Good morning, as seems to be the practice of this community before getting to the problem I would like to introduce myself!
My name is Marco Giordano, I am a software engineer at Animal Logic, in Sydney currently working on high-performance software. I work in the VFX industry and worked on blockbusters like Avengers Age of Ultron (created and optimized the face rig of Ultron to run at acceptable speed in Maya, given the complex computation and crazy amount of polygons), also worked in the game industry at Frontier, on Elite Dangerous and so on.
I am a performance freak, I love c++ and I like to optimize code, get into the disassembly etc. I have been working 99% of my career with Cuda, but I am loving the new AMD platform and built myself a Ryzen 1700 and Radeon Rx 570 box to start to do my personal project on it. Currently, I would like to port some of my Cuda stuff on OpenCL and optimize for AMD hardware. I would like to do that leveraging clang for few reasons, first I want to leverage clang optimizations, second doing an offline build will let me know exactly what code I get, inspect the disassembly and do whatever needed to optimize, knowing that, that will be the code that will run.
I have been digging the web in order to find information about the clang-OpenCL-amd platform and I am confused on some points, and would love some help.
First of all, I found several resources to use clang to spit out several intermediate formats for different GPU platforms, like ptx or in the case of OpenCL spir-v or directly spir which is based on LLVM IR, the final compilation will still happen at the driver level. My first question would be, is there a way to actually get a binary file for my specific target rx570 and use that directly in my program without extra compilation happening? Although that might be a problem due to clang getting out of sync with the drivers?

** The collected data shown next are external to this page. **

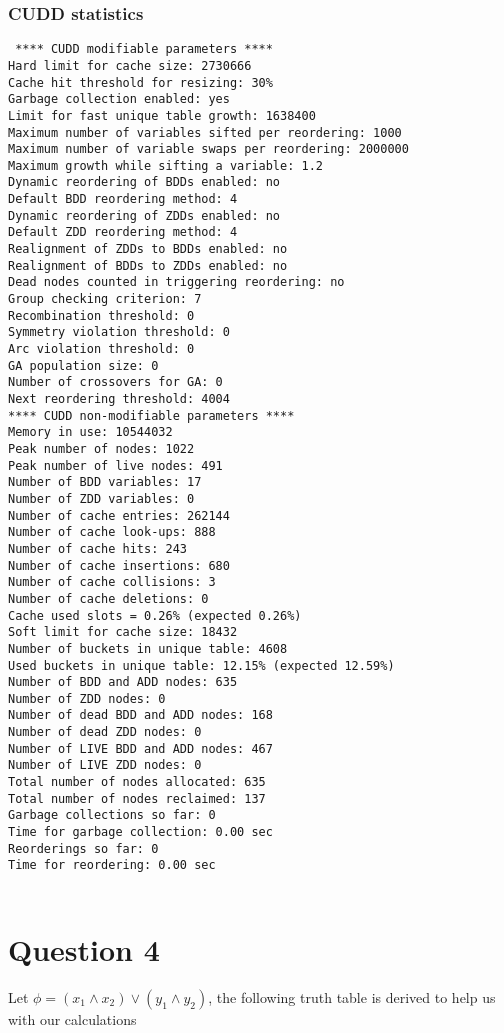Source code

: \documentclass[a4paper]{article}
\begin{document}
\subsubsection*{CUDD statistics}
\begin{verbatim}
 **** CUDD modifiable parameters ****
Hard limit for cache size: 2730666
Cache hit threshold for resizing: 30%
Garbage collection enabled: yes
Limit for fast unique table growth: 1638400
Maximum number of variables sifted per reordering: 1000
Maximum number of variable swaps per reordering: 2000000
Maximum growth while sifting a variable: 1.2
Dynamic reordering of BDDs enabled: no
Default BDD reordering method: 4
Dynamic reordering of ZDDs enabled: no
Default ZDD reordering method: 4
Realignment of ZDDs to BDDs enabled: no
Realignment of BDDs to ZDDs enabled: no
Dead nodes counted in triggering reordering: no
Group checking criterion: 7
Recombination threshold: 0
Symmetry violation threshold: 0
Arc violation threshold: 0
GA population size: 0
Number of crossovers for GA: 0
Next reordering threshold: 4004
**** CUDD non-modifiable parameters ****
Memory in use: 10544032
Peak number of nodes: 1022
Peak number of live nodes: 491
Number of BDD variables: 17
Number of ZDD variables: 0
Number of cache entries: 262144
Number of cache look-ups: 888
Number of cache hits: 243
Number of cache insertions: 680
Number of cache collisions: 3
Number of cache deletions: 0
Cache used slots = 0.26% (expected 0.26%)
Soft limit for cache size: 18432
Number of buckets in unique table: 4608
Used buckets in unique table: 12.15% (expected 12.59%)
Number of BDD and ADD nodes: 635
Number of ZDD nodes: 0
Number of dead BDD and ADD nodes: 168
Number of dead ZDD nodes: 0
Number of LIVE BDD and ADD nodes: 467
Number of LIVE ZDD nodes: 0
Total number of nodes allocated: 635
Total number of nodes reclaimed: 137
Garbage collections so far: 0
Time for garbage collection: 0.00 sec
Reorderings so far: 0
Time for reordering: 0.00 sec


\end{verbatim}

  \newpage
\section*{Question 4}
Let $\phi = (x_1 \wedge x_2) \vee (y_1 \wedge y_2) $, the following truth table is derived to help us with our calculations
\end{document}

I also found out about http://gpuopen.com/gaming-product/radeon-gpu-analyzer-rga/
Which sounds like is able to generate the kind of binary I need, but this is mainly an analysis tool.
Ideally, I would love to be able to compile front to end all my c++ and cl kernel using clang (5.0) and see exactly what I get out of the kernel compilation. Should I just limit myself to look at spirv ?
Should I Just compile c++ normally with clang, try to do my optimization using RGA and compile the kernel at runtime?
One thing I like about the open approach from AMD is an open ISA and would love to be able to leverage it!
A couple of clarification, I want to use OpenCL just for GPGPU not CPU, I am running on centos 7 with clang built from source 5.0.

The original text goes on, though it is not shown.